— DIRECTIONS FOR THIS TASK —
Each line of the data must reappear exactly in your answer, with no images included.

— EXTRACTED DATA —
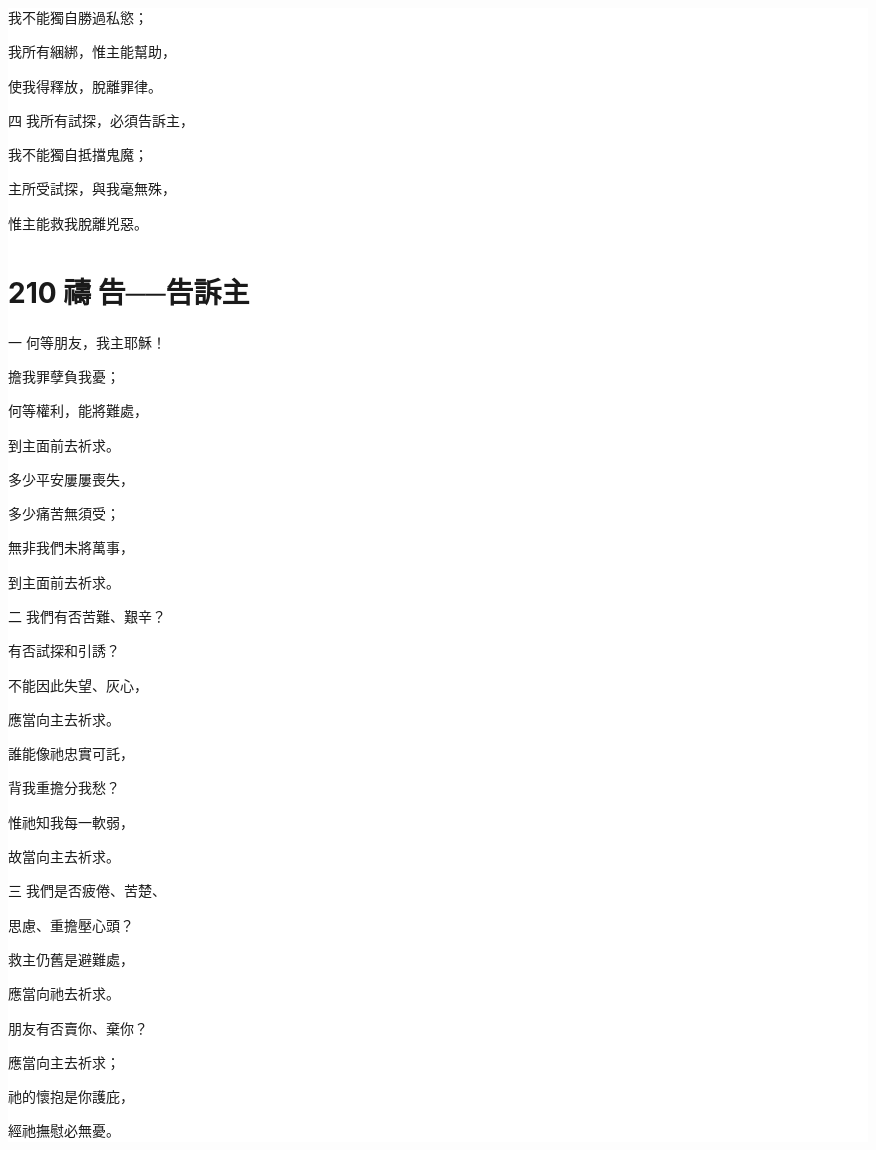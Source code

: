 我不能獨自勝過私慾；

我所有綑綁，惟主能幫助，

使我得釋放，脫離罪律。

四 我所有試探，必須告訴主，

我不能獨自抵擋鬼魔；

主所受試探，與我毫無殊，

惟主能救我脫離兇惡。

# 210 禱 告──告訴主

一 何等朋友，我主耶穌！

擔我罪孽負我憂；

何等權利，能將難處，

到主面前去祈求。

多少平安屢屢喪失，

多少痛苦無須受；

無非我們未將萬事，

到主面前去祈求。

二 我們有否苦難、艱辛？

有否試探和引誘？

不能因此失望、灰心，

應當向主去祈求。

誰能像祂忠實可託，

背我重擔分我愁？

惟祂知我每一軟弱，

故當向主去祈求。

三 我們是否疲倦、苦楚、

思慮、重擔壓心頭？

救主仍舊是避難處，

應當向祂去祈求。

朋友有否賣你、棄你？

應當向主去祈求；

祂的懷抱是你護庇，

經祂撫慰必無憂。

— EXERCISE RESPONSE —
Source code

: 我不能獨自勝過私慾；

我所有綑綁，惟主能幫助，

使我得釋放，脫離罪律。

四 我所有試探，必須告訴主，

我不能獨自抵擋鬼魔；

主所受試探，與我毫無殊，

惟主能救我脫離兇惡。

# 210 禱 告──告訴主

一 何等朋友，我主耶穌！

擔我罪孽負我憂；

何等權利，能將難處，

到主面前去祈求。

多少平安屢屢喪失，

多少痛苦無須受；

無非我們未將萬事，

到主面前去祈求。

二 我們有否苦難、艱辛？

有否試探和引誘？

不能因此失望、灰心，

應當向主去祈求。

誰能像祂忠實可託，

背我重擔分我愁？

惟祂知我每一軟弱，

故當向主去祈求。

三 我們是否疲倦、苦楚、

思慮、重擔壓心頭？

救主仍舊是避難處，

應當向祂去祈求。

朋友有否賣你、棄你？

應當向主去祈求；

祂的懷抱是你護庇，

經祂撫慰必無憂。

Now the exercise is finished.